Communities of color and low-income communities suffer disproportionately from poor environmental health. Historically, these areas have experienced structural and environmental racism — such as the placement of freeways and chemical polluters — that has led to poor health outcomes and inequities for residents. Poor environmental health is especially detrimental to children. Children breathe more air and eat more food than adults. They are lower to the ground and may play on soil or pavement; even small amounts of toxic chemicals can affect their development.

The implications of environmental health on large swaths of the population are immense and only growing in urgency. Journalists covering the nexus of health and the environment must explore the policies, or lack thereof, that fostered adverse environmental health outcomes and how those impact people already burdened by poverty and inadequate health care.

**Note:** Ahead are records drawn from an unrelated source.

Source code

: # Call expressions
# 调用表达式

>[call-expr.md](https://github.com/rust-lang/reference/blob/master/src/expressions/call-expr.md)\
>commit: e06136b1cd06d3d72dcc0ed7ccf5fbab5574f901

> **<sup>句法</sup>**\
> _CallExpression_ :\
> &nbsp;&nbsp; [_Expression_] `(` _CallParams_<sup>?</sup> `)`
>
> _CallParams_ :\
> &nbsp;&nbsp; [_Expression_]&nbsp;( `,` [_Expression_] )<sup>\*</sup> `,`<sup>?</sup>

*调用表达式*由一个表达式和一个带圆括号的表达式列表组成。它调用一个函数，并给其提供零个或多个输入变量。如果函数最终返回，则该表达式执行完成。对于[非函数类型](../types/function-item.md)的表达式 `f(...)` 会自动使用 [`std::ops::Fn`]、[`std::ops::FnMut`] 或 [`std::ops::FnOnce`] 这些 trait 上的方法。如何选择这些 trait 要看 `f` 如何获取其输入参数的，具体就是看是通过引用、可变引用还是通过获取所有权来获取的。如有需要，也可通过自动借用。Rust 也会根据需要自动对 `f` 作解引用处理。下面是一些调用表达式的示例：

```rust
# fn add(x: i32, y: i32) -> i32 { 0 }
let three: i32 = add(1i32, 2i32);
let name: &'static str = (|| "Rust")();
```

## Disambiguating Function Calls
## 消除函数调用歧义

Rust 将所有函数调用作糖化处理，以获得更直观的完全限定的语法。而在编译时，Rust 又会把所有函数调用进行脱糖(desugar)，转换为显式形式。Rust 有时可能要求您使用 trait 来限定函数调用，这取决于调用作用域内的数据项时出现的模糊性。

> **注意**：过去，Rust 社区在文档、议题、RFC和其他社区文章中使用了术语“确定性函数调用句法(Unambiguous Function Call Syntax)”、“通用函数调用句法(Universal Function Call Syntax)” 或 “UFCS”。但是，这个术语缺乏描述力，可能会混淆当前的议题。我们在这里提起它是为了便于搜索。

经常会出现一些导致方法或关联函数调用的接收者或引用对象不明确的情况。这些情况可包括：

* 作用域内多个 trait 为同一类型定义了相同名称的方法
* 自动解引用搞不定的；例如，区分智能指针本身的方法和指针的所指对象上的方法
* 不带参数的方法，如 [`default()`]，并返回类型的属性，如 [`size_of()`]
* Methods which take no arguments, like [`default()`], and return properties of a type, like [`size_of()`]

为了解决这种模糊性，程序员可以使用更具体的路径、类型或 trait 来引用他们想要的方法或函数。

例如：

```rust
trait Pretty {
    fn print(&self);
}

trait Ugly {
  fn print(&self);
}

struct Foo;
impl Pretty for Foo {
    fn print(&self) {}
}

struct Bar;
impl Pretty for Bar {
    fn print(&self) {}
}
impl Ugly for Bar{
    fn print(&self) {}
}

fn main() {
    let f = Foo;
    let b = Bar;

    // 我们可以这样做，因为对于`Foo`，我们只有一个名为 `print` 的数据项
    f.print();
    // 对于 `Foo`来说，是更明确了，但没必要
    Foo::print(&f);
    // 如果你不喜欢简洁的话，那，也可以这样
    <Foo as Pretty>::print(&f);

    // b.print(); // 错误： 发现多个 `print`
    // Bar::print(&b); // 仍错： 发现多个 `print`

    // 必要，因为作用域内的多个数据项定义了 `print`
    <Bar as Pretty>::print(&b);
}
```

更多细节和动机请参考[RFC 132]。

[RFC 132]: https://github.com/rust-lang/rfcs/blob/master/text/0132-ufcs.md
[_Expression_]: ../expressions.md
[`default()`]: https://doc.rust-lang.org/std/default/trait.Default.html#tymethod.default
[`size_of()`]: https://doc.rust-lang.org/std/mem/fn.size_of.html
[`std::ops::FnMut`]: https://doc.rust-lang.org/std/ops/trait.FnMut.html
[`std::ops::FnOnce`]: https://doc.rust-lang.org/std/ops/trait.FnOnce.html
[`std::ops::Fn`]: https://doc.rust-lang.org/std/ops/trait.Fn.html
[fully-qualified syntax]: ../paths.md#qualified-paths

Elizabeth Aguilera is AHCJ's core topic leader for environmental health. An award-winning multimedia journalist, Aguilera specializes in stories about where policy meets people. She has been reporting for more than two decades across platforms from print to public radio to digital and podcast. Her beats have ranged from urban affairs to immigration and health care. Currently, as a freelance journalist, Aguilera is focused on environmental health, immigration and the impact of climate change on low-income communities. Aguilera most recently worked for CalMatters, where she covered the health and welfare of children and youth, previously covered health care policy and co-hosted a politics podcast leading up to the 2021 elections. Previously, Aguilera reported for Southern California Public Radio/KPCC 89.3 where she produced stories about community health. There, her reporting revealed lead-tainted soil on school campuses near a former lead battery recycling plant that spurred district action. She wrote about immigration and demographics for the San Diego Union-Tribune where her coverage of sex trafficking between Mexico and the United States won a "Best of the West" award. Aguilera also worked at the Denver Post, where she was named a finalist for the Livingston Award for her reporting on the aftermath of Hurricane Katrina.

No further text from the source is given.